Einzügiger vs. zweizügiger Schornstein: Kamin & Pelletheizung – Kosten, Vorteile, Nachteile?
In diesem Forum sind Sie: Heizung / Warmwasser📌 Kurze Zusammenfassung dieses Threads - Stand: 17.01.2026
Die Diskussion dreht sich um die Frage, ob ein ein- oder zweizügiger Schornstein für den gleichzeitigen Betrieb einer Pelletzentralheizung und eines raumluftunabhängigen Kamins im Neubau geeignet ist. Dabei werden Aspekte wie die Kombination von Gebläse- und Naturzug-Verbrennung, die Zulässigkeit von Edelstahl-Außenschornsteinen und die Dimensionierung der Züge für unterschiedliche Feuerstätten berücksichtigt. Die Meinungen gehen auseinander, ob eine einzügige Lösung offiziell zulässig ist, aber möglicherweise geduldet wird.
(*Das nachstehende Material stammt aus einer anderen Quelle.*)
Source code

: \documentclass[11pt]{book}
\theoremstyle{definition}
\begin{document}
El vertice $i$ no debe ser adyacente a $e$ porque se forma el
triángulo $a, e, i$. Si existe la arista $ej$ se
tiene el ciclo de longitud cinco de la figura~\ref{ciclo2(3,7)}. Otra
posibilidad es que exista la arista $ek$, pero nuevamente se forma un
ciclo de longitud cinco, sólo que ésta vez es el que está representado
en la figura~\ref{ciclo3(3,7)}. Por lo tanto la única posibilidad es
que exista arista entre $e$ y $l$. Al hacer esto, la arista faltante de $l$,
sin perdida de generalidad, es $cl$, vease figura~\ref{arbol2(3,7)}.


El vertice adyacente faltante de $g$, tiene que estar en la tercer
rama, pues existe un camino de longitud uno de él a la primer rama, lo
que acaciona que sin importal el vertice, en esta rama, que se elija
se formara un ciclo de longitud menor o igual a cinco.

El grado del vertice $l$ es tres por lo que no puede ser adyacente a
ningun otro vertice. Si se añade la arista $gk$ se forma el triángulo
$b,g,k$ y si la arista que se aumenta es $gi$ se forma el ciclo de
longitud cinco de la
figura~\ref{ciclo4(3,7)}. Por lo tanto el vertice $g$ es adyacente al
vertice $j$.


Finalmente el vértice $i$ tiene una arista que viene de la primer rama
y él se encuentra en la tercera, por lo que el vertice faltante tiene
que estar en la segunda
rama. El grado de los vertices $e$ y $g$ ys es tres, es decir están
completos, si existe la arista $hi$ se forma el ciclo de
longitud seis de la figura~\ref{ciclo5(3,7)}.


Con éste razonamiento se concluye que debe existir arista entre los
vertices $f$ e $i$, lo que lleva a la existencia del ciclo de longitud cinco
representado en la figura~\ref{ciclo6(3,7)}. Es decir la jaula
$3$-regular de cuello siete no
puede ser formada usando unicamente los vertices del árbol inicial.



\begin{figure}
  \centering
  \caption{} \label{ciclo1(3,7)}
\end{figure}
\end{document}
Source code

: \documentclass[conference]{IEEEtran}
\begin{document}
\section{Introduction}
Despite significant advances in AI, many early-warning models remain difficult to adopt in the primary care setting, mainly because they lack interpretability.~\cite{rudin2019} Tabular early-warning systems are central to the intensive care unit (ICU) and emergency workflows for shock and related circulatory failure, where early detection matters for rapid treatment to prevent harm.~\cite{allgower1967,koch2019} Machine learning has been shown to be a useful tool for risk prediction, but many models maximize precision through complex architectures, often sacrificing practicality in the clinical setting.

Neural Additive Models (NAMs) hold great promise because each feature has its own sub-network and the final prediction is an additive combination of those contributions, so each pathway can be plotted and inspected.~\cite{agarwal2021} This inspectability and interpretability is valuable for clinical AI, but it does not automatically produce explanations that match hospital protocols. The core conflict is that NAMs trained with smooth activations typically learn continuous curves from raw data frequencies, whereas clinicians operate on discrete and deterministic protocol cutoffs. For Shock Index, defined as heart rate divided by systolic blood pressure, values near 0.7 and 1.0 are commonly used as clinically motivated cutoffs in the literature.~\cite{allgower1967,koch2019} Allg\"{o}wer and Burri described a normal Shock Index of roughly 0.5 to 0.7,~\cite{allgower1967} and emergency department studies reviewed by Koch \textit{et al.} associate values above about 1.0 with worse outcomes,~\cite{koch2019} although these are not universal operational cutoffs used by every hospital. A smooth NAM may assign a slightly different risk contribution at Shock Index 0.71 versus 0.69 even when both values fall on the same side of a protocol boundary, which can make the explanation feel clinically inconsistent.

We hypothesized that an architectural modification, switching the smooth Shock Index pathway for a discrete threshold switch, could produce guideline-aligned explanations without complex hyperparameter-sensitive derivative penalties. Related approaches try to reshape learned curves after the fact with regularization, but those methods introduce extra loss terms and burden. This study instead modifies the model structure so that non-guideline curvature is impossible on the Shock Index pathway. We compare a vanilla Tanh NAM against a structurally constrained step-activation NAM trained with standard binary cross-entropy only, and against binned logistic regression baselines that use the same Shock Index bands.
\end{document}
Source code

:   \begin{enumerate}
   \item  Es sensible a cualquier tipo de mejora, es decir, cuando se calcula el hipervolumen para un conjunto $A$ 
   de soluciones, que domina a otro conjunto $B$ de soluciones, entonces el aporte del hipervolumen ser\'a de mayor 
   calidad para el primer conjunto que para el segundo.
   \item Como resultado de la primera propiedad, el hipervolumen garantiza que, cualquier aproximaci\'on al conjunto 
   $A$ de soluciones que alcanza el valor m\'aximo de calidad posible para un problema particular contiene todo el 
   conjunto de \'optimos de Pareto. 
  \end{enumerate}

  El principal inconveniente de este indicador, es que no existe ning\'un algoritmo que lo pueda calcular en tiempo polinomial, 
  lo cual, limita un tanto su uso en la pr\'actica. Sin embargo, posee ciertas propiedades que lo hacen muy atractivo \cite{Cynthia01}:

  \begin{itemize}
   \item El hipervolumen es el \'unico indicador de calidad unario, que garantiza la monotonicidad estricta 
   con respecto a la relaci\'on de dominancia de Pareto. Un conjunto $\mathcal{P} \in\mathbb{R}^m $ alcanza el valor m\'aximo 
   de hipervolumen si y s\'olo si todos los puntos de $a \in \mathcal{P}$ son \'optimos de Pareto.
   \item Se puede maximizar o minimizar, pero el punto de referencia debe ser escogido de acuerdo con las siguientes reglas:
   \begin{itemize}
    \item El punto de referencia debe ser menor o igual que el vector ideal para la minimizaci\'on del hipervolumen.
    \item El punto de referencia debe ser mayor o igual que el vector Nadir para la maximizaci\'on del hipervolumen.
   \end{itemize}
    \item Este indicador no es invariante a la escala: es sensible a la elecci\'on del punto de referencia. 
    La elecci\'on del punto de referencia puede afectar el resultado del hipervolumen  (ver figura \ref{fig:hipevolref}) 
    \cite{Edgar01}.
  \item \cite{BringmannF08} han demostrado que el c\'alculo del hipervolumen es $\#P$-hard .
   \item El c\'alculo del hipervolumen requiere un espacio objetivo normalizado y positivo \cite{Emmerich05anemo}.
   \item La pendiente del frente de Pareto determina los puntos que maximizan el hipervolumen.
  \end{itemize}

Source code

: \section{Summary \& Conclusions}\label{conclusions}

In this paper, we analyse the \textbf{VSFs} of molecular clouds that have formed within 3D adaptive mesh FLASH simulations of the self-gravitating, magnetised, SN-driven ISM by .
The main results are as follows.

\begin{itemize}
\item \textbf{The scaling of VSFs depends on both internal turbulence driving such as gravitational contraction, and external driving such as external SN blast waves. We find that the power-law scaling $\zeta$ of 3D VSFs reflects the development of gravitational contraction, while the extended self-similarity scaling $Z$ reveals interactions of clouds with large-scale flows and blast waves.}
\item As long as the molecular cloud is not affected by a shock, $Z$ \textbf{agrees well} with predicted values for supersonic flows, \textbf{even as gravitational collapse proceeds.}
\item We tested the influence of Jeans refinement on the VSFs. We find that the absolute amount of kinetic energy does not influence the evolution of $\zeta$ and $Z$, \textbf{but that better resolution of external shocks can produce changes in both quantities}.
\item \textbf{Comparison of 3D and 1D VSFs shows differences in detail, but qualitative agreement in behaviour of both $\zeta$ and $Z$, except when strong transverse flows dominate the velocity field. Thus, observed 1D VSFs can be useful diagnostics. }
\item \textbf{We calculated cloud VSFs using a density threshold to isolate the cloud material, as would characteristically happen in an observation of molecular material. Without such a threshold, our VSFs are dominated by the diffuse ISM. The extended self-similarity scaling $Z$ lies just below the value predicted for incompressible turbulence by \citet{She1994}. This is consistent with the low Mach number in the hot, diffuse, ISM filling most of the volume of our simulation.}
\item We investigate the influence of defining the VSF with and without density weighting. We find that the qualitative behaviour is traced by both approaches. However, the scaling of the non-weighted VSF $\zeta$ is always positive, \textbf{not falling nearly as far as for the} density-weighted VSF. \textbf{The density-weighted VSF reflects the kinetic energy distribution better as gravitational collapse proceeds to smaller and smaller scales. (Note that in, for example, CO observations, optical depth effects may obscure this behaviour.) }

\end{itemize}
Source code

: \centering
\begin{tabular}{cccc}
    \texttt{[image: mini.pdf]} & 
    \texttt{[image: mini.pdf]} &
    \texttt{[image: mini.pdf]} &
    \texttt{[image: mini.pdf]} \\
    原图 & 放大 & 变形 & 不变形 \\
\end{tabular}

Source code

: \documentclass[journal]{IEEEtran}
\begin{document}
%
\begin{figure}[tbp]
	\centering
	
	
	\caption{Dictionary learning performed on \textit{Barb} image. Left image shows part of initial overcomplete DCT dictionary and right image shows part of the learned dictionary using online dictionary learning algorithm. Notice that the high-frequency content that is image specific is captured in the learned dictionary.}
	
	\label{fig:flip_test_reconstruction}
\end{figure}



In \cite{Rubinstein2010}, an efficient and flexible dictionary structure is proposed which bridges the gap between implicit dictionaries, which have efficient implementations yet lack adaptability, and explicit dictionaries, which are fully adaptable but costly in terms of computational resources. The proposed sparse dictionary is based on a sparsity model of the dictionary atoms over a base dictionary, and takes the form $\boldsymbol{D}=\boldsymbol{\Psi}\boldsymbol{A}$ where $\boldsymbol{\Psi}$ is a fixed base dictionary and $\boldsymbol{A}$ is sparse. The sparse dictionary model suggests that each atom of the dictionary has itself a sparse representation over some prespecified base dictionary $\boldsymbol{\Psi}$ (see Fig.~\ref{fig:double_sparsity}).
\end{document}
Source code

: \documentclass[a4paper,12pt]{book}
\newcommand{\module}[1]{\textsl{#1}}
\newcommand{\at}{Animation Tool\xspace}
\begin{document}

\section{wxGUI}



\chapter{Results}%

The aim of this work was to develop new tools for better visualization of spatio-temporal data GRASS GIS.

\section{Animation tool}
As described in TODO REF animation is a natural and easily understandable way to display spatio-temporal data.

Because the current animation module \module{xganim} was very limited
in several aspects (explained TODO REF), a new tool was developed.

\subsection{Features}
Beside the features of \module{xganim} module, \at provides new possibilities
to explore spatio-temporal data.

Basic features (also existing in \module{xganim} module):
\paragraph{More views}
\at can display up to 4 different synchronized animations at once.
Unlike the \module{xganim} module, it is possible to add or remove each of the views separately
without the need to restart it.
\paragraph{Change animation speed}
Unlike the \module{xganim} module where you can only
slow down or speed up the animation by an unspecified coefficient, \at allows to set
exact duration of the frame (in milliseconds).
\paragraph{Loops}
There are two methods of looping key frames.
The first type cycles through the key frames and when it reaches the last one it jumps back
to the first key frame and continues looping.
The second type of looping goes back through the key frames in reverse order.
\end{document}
Einzügiger vs. zweizügiger Schornstein: Kamin & Pelletheizung – Kosten, Vorteile, Nachteile?
ich habe gesucht aber keine definitive Antwort gefunden:
Wir möchten eine ~10 kW Pelletzentralheizung und dazu noch einen raumluftunabhängigen Kamin in unseren Neubau. Und wir hätten als Schornstein gerne einen Außenschornstein aus Edelstahl.
Jetzt die Frage:
Kann man beide an einen einzügigen Schornstein hängen?
Unser Bezirks-Schwarzkittel meinte zuerst vermutlich nicht weil die Pelletheizung im Gegensatz zum Kamin mit Gebläse läuft, würde sich aber schlau machen.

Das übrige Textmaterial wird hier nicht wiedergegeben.